Calpain inhibitors show the potential to serve as non-surgical alternatives in treating diabetic
cataract and other types of these disorders. Here, we have tested the recently developed
calpain inhibitor,
SJA6017, for its ability to inhibit cataractogenesis in porcine
lenses. These
lenses were incubated in increasing levels of extralenticular
calcium (Ca2+; 5-30 mM). Atomic absorption spectroscopy was used to determine total internal lens Ca2+ and a correlation between porcine lens Ca2+ uptake and levels of lens opacification were found with a total internal lens Ca2+ level of 5.8 microM Ca2+ g(-1) wet lens weight corresponding to the onset of catarctogenesis. A total internal lens Ca2+ level of 8.0 microM Ca2+ g(-1) wet lens weight corresponded to
cataract occupying approximately 70% of the lens cell volume.

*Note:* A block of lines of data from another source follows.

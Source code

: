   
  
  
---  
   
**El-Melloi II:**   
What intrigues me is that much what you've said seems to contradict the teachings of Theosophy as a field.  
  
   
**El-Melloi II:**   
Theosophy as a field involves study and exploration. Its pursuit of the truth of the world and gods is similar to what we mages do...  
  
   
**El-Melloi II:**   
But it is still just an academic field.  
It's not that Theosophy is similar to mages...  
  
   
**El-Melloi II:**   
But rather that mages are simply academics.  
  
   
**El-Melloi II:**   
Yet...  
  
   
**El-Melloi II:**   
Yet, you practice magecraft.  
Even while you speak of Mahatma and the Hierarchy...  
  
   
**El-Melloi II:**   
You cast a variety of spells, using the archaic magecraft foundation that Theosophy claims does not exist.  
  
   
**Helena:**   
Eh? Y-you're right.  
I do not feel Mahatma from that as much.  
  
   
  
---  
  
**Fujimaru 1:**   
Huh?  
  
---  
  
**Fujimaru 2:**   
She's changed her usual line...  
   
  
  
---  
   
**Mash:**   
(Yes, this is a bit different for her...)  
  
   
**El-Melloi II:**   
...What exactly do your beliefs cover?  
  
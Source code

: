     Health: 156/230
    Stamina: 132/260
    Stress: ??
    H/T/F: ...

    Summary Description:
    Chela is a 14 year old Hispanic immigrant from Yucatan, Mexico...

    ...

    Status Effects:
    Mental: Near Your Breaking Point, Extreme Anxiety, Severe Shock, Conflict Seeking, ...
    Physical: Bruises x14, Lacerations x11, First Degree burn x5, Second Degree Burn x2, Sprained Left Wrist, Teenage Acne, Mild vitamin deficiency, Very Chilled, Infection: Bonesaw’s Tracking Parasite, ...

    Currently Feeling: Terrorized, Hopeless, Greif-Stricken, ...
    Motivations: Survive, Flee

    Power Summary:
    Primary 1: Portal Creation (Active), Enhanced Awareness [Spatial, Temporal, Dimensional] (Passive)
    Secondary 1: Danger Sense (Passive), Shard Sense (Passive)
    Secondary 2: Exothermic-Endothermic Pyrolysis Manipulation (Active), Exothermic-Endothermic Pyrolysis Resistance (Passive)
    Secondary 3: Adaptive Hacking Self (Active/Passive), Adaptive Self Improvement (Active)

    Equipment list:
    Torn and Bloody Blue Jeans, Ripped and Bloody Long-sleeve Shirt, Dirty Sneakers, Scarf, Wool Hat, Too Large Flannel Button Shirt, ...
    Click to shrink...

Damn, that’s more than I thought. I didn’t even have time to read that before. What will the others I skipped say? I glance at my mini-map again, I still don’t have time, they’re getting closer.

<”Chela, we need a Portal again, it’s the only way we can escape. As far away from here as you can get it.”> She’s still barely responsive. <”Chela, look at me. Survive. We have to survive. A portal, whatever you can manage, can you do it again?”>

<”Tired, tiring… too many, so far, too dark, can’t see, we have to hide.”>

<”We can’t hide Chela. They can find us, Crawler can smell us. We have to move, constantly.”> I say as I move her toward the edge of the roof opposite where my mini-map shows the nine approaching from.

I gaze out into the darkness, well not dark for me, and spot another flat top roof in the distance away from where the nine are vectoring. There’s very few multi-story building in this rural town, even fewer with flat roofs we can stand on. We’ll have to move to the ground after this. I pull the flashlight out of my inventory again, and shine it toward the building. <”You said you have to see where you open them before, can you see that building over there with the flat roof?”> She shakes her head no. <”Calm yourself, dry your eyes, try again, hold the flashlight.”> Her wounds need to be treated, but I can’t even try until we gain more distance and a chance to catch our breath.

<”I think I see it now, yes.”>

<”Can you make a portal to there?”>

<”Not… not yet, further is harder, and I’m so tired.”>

This degree of
cataract was reduced by approximately 40%, when
SJA6017 (final concentration 0.8 microM) was included in the extralenticular medium, suggesting that the Ca2+-mediated activation of calpains may be involved in the observed opacification. Supporting this suggestion atomic absorption spectroscopy showed that the effect of
SJA6017 (final concentration 0.8 microM) on lens opacification was not due to the compound restricting porcine lens Ca2+ uptake. The results indicate that
calpain-induced cataractogenesis is dependent on extracellular Ca2+ and the
calpain inhibitor SJA6017 (0.8 microM) had no significant effect on Ca2+ uptake by lens. Its inhibitory effect on lens opacification may be due to a direct action on the activity of
calpain.